41.41         A Member questioned whether it was possible for Members to consider the different design options on the papers as she agreed with the proposer of the motion that dwellings with a slightly lower overall height would be preferable.  The Technical Planning Manager explained that, should Members prefer a lower height, it was possible to apply a condition to the outline planning permission restricting the overall ridge heights.  Both the proposer and seconder of the motion confirmed they would be happy to add such a condition to restrict the overall build height to seven metres.  In response to a query as to how this would be controlled, Members were advised that if it was a condition of the planning permission this would be monitored in the usual way and more detailed plans would follow as part of the reserved matters application.  Upon being put to the vote, it was

RESOLVED          That the application be PERMITTED in accordance with the Officer recommendation, subject to the inclusion of an additional condition to restrict the overall ridge height to seven metres as indicated on the plans for option 2.

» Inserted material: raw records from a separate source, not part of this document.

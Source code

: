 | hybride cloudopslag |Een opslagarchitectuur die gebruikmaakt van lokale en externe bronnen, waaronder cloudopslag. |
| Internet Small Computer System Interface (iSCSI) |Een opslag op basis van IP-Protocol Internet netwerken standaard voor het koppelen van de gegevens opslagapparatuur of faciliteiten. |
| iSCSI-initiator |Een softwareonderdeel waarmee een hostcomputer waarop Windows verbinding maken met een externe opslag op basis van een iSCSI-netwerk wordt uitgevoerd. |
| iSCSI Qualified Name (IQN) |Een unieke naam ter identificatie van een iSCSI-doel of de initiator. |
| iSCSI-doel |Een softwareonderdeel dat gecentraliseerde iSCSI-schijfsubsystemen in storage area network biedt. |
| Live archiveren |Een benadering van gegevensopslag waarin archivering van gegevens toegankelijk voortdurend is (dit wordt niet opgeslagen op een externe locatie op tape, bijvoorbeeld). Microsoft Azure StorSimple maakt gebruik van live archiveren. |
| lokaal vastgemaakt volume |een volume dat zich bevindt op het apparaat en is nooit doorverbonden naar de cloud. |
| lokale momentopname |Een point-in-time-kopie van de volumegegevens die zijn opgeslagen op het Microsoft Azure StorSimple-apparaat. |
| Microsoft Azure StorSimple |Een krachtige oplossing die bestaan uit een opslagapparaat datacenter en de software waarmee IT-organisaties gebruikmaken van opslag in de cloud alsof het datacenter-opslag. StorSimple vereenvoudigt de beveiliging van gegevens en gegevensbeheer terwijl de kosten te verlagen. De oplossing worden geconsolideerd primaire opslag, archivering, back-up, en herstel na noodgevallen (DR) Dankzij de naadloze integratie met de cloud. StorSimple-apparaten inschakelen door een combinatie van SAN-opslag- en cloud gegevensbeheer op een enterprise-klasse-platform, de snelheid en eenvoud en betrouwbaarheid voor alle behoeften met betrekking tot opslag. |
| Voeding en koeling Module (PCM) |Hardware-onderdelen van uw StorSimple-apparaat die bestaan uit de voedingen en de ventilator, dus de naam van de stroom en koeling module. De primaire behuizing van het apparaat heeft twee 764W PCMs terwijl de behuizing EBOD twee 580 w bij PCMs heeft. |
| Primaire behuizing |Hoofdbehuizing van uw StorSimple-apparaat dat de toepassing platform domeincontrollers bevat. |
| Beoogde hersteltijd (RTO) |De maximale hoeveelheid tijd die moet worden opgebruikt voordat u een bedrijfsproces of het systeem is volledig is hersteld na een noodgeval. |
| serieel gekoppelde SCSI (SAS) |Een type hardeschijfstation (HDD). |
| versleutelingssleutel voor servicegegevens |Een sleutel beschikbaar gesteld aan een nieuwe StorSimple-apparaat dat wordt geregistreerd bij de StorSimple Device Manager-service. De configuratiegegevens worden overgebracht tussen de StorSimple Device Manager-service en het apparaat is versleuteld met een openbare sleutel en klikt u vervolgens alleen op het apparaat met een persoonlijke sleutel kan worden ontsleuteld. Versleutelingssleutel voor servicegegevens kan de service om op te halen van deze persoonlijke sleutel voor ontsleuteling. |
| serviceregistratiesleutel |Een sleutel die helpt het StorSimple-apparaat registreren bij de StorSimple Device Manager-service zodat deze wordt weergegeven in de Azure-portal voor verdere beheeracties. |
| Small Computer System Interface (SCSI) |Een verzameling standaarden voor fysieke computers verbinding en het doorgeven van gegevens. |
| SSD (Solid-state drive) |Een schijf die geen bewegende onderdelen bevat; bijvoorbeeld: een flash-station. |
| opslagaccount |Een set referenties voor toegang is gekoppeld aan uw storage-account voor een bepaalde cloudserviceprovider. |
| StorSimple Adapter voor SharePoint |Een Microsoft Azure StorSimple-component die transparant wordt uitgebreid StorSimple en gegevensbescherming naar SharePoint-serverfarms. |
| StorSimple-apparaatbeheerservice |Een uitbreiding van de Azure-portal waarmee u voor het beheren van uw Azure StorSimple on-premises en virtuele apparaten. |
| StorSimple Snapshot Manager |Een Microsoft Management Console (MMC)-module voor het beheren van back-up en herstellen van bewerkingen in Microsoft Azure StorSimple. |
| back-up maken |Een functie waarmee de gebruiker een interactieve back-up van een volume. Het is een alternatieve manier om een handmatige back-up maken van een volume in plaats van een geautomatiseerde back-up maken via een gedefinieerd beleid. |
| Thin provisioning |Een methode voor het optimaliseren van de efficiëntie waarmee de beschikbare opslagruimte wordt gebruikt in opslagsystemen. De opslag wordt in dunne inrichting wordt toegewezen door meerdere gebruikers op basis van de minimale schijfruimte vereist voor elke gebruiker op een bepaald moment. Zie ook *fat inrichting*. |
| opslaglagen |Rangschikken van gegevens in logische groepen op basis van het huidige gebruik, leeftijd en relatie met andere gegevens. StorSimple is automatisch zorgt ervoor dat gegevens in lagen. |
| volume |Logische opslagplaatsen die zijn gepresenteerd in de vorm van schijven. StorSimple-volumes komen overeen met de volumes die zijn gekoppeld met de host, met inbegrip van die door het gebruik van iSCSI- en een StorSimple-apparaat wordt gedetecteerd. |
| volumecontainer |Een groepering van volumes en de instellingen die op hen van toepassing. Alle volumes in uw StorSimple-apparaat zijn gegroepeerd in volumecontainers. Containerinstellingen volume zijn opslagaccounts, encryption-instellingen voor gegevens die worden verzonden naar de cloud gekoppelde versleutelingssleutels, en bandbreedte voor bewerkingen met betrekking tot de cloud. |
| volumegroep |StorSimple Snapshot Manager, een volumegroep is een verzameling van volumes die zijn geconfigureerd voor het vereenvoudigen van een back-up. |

19/00761/OUT – 9 Parton Road Churchdown

41.42        This was an outline application for the erection of a single storey dwelling (all matters reserved).

41.43        The Planning Officer advised that the site formed part of the rear garden of 9 Parton Road and was not in a visually prominent position.  An indicative plan had been provided for the layout and use of the existing access.  The dwelling would be sited 11 metres from the rear boundary and 30 metres from the existing dwelling.  It was considered that the development would not be overbearing and would have an acceptable impact in terms of privacy and light to the neighbouring properties.  County Highways considered that improvements were required to the existing access and the parking layout, manoeuvring and access would be considered at the reserved matters stage. 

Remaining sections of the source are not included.